TASK REQUIREMENTS
Each entry below should be retyped exactly as given.

Data records
Content starts

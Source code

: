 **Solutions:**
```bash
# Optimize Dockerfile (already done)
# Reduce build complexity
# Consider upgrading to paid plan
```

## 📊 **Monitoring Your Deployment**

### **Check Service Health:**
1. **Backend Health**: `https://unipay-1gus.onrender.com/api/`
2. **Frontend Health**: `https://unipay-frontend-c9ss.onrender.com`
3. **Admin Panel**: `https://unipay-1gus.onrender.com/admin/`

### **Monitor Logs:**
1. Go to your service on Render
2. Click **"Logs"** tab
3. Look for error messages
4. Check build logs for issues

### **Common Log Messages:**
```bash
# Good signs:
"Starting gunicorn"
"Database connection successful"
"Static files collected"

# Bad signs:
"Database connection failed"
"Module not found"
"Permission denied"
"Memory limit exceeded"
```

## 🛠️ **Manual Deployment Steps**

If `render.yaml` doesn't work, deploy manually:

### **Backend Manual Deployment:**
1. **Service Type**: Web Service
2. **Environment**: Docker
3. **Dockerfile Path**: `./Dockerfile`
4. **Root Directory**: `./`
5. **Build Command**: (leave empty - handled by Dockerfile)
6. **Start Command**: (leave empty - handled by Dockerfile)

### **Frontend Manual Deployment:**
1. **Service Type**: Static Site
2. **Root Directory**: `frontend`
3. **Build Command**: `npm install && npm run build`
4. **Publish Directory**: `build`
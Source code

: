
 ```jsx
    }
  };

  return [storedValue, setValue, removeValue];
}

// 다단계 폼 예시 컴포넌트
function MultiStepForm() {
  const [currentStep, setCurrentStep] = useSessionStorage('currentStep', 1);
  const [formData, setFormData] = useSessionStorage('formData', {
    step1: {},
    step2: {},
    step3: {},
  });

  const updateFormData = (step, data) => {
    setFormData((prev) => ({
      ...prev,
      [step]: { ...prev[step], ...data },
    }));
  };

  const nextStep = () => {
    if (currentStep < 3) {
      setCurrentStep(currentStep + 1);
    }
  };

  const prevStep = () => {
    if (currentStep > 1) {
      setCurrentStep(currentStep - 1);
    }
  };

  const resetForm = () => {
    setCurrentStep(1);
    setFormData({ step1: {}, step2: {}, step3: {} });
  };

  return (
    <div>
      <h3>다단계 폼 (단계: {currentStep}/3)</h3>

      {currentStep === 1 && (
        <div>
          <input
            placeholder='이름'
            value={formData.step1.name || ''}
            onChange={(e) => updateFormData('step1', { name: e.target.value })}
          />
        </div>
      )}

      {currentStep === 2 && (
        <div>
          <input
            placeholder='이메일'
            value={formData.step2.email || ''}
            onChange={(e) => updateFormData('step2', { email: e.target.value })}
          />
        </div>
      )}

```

Content ends

EXERCISE RESULT
Source code

: **Solutions:**
```bash
# Optimize Dockerfile (already done)
# Reduce build complexity
# Consider upgrading to paid plan
```

## 📊 **Monitoring Your Deployment**

### **Check Service Health:**
1. **Backend Health**: `https://unipay-1gus.onrender.com/api/`
2. **Frontend Health**: `https://unipay-frontend-c9ss.onrender.com`
3. **Admin Panel**: `https://unipay-1gus.onrender.com/admin/`

### **Monitor Logs:**
1. Go to your service on Render
2. Click **"Logs"** tab
3. Look for error messages
4. Check build logs for issues

### **Common Log Messages:**
```bash
# Good signs:
"Starting gunicorn"
"Database connection successful"
"Static files collected"

# Bad signs:
"Database connection failed"
"Module not found"
"Permission denied"
"Memory limit exceeded"
```

## 🛠️ **Manual Deployment Steps**

If `render.yaml` doesn't work, deploy manually:

### **Backend Manual Deployment:**
1. **Service Type**: Web Service
2. **Environment**: Docker
3. **Dockerfile Path**: `./Dockerfile`
4. **Root Directory**: `./`
5. **Build Command**: (leave empty - handled by Dockerfile)
6. **Start Command**: (leave empty - handled by Dockerfile)

### **Frontend Manual Deployment:**
1. **Service Type**: Static Site
2. **Root Directory**: `frontend`
3. **Build Command**: `npm install && npm run build`
4. **Publish Directory**: `build`
Source code

:
 ```jsx
    }
  };

  return [storedValue, setValue, removeValue];
}

// 다단계 폼 예시 컴포넌트
function MultiStepForm() {
  const [currentStep, setCurrentStep] = useSessionStorage('currentStep', 1);
  const [formData, setFormData] = useSessionStorage('formData', {
    step1: {},
    step2: {},
    step3: {},
  });

  const updateFormData = (step, data) => {
    setFormData((prev) => ({
      ...prev,
      [step]: { ...prev[step], ...data },
    }));
  };

  const nextStep = () => {
    if (currentStep < 3) {
      setCurrentStep(currentStep + 1);
    }
  };

  const prevStep = () => {
    if (currentStep > 1) {
      setCurrentStep(currentStep - 1);
    }
  };

  const resetForm = () => {
    setCurrentStep(1);
    setFormData({ step1: {}, step2: {}, step3: {} });
  };

  return (
    <div>
      <h3>다단계 폼 (단계: {currentStep}/3)</h3>

      {currentStep === 1 && (
        <div>
          <input
            placeholder='이름'
            value={formData.step1.name || ''}
            onChange={(e) => updateFormData('step1', { name: e.target.value })}
          />
        </div>
      )}

      {currentStep === 2 && (
        <div>
          <input
            placeholder='이메일'
            value={formData.step2.email || ''}
            onChange={(e) => updateFormData('step2', { email: e.target.value })}
          />
        </div>
      )}

```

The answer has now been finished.